GIANT
The Bible gives accounts of men of extraordinary size. There was Og, king of Bashan, one of the Rephaim, whose bier was nine cubits (c. 13 feet; 4 meters) in length and four cubits (5 feet 10 inches; c. 1.8 meters) in width. (Deut. 3:11) Goliath of Gath, whom David killed, was six cubits and a span (9 feet 5.75 inches; c. 2.9 meters) in height. Indicative of Goliath’s size and strength was the weight of his armor. His copper coat of mail weighed five thousand shekels (c. 126 pounds; 57 kilograms); the iron blade of his spear weighed 600 shekels (c. 15 pounds; c. 6.8 kilograms).—1 Sam. 17:4-7.
Besides Goliath, there were other unusually large men of the Rephaim, among them being Ishbi-benob, the weight of whose spear was 300 shekels of copper (c. 7.5 pounds; c. 3.4 kilograms) (2 Sam. 21:16); Saph or Sippai (2 Sam. 21:18; 1 Chron. 20:4); Lahmi, Goliath’s brother, “the shaft of whose spear was like the beam of loom workers” (1 Chron. 20:5); and a man of extraordinary size whose fingers and toes were in sixes, totaling twenty-four.—2 Sam. 21:20.

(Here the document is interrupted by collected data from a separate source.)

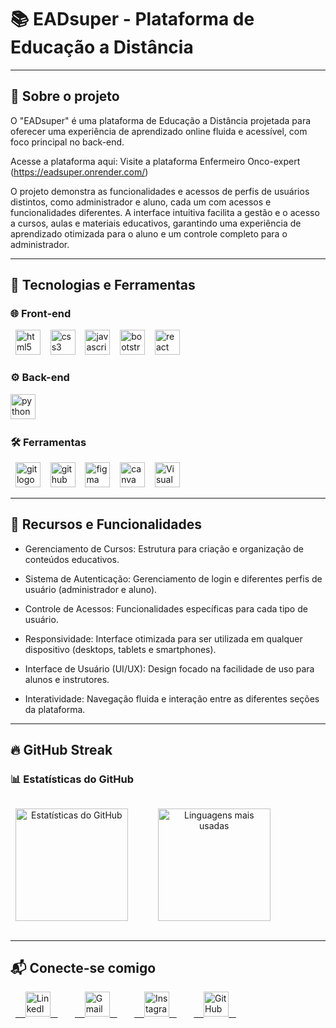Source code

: # 📚 EADsuper - Plataforma de Educação a Distância

---


## 📝 Sobre o projeto

O "EADsuper" é uma plataforma de Educação a Distância projetada para oferecer uma experiência de aprendizado online fluida e acessível, com foco principal no back-end.

Acesse a plataforma aqui: Visite a plataforma Enfermeiro Onco-expert (https://eadsuper.onrender.com/)

O projeto demonstra as funcionalidades e acessos de perfis de usuários distintos, como administrador e aluno, cada um com acessos e funcionalidades diferentes. A interface intuitiva facilita a gestão e o acesso a cursos, aulas e materiais educativos, garantindo uma experiência de aprendizado otimizada para o aluno e um controle completo para o administrador.

---

## 🚀 Tecnologias e Ferramentas

### 🌐 Front-end
<p>
  <img src="https://skillicons.dev/icons?i=html" height="40" alt="html5 logo" />&nbsp;
  <img src="https://skillicons.dev/icons?i=css" height="40" alt="css3 logo" />&nbsp;
  <img src="https://skillicons.dev/icons?i=js" height="40" alt="javascript logo" />&nbsp;
  <img src="https://skillicons.dev/icons?i=bootstrap" height="40" alt="bootstrap logo" />&nbsp;
  <img src="https://skillicons.dev/icons?i=react" height="40" alt="react logo" />&nbsp;
</p>

### ⚙️ Back-end

<p>
<img src="https://skillicons.dev/icons?i=python" height="40" alt="python logo" />&nbsp;
</p>

### 🛠️ Ferramentas

<p>
  <img src="https://skillicons.dev/icons?i=git" height="40" alt="git logo" />&nbsp;
  <img src="https://skillicons.dev/icons?i=github" height="40" alt="github logo" />&nbsp;
  <img src="https://skillicons.dev/icons?i=figma" height="40" alt="figma logo" />&nbsp;
  <img src="https://cdn.simpleicons.org/canva/00C4CC" height="40" alt="canva logo" />&nbsp;
  <img src="https://skillicons.dev/icons?i=vscode" height="40" alt="Visual Studio Code logo" />&nbsp;
</p>

---

## 🌟 Recursos e Funcionalidades

- Gerenciamento de Cursos: Estrutura para criação e organização de conteúdos educativos.

- Sistema de Autenticação: Gerenciamento de login e diferentes perfis de usuário (administrador e aluno).

- Controle de Acessos: Funcionalidades específicas para cada tipo de usuário.

- Responsividade: Interface otimizada para ser utilizada em qualquer dispositivo (desktops, tablets e smartphones).

- Interface de Usuário (UI/UX): Design focado na facilidade de uso para alunos e instrutores.

- Interatividade: Navegação fluida e interação entre as diferentes seções da plataforma.

---

## 🔥 GitHub Streak

### 📊 Estatísticas do GitHub

<div align="center" style="display: flex; gap: 40px;">

  <img height="180em" src="https://github-readme-stats.vercel.app/api?username=raposoofc&show_icons=true&theme=radical" alt="Estatísticas do GitHub"/>

  <img height="180em" src="https://github-readme-stats.vercel.app/api/top-langs/?username=raposoofc&layout=compact&theme=radical" alt="Linguagens mais usadas"/>

</div>

---

## 📬 Conecte-se comigo  

<p>
  <a href="https://www.linkedin.com/in/raposoofc" target="_blank">
    <img src="https://skillicons.dev/icons?i=linkedin" height="40" alt="LinkedIn logo"/>
  </a>&nbsp;
  
  <a href="mailto:raposotiweb@gmail.com" target="_blank">
    <img src="https://skillicons.dev/icons?i=gmail" height="40" alt="Gmail logo"/>
  </a>&nbsp;
  
  <a href="https://www.instagram.com/raposoofc.87" target="_blank">
    <img src="https://skillicons.dev/icons?i=instagram" height="40" alt="Instagram logo"/>
  </a>&nbsp;
  
  <a href="https://github.com/raposoofc" target="_blank">
    <img src="https://skillicons.dev/icons?i=github" height="40" alt="GitHub logo"/>
  </a>&nbsp;
</p>
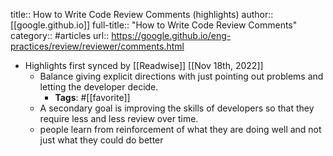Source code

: title:: How to Write Code Review Comments (highlights)
author:: [[google.github.io]]
full-title:: "How to Write Code Review Comments"
category:: #articles
url:: https://google.github.io/eng-practices/review/reviewer/comments.html

- Highlights first synced by [[Readwise]] [[Nov 18th, 2022]]
	- Balance giving explicit directions with just pointing out problems and
	  letting the developer decide.
		- **Tags**: #[[favorite]]
	- A
	  secondary goal is improving the skills of developers so that they require less
	  and less review over time.
	- people learn from reinforcement of what they are doing well and
	  not just what they could do better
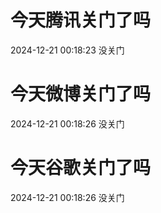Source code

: # 今天腾讯关门了吗

2024-12-21 00:18:23 没关门

# 今天微博关门了吗

2024-12-21 00:18:26 没关门

# 今天谷歌关门了吗

2024-12-21 00:18:26 没关门

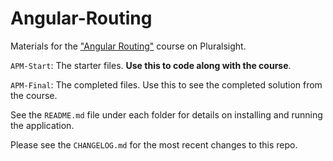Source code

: # Angular-Routing
Materials for the ["Angular Routing"](http://bit.ly/Angular-routing) course on Pluralsight.

`APM-Start`: The starter files. **Use this to code along with the course**.

`APM-Final`: The completed files. Use this to see the completed solution from the course.

See the `README.md` file under each folder for details on installing and running the application.

Please see the `CHANGELOG.md` for the most recent changes to this repo.
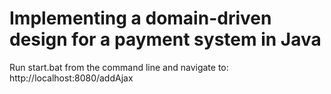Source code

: # Implementing a domain-driven design for a payment system in Java

Run start.bat from the command line and navigate to: http://localhost:8080/addAjax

The faithless spies reported to the Israelites that in Canaan they “saw the Nephilim, the sons of Anak, who are from the Nephilim; so that we became in our own eyes like grasshoppers, and the same way we became in their eyes.” (Num. 13:33) These men of extraordinary size, called the sons of Anak (meaning “long-necked”), were not actually Nephilim, as reported, but only unusually tall men, for the Nephilim, the offspring of angels and women (Gen. 6:4), perished in the Flood.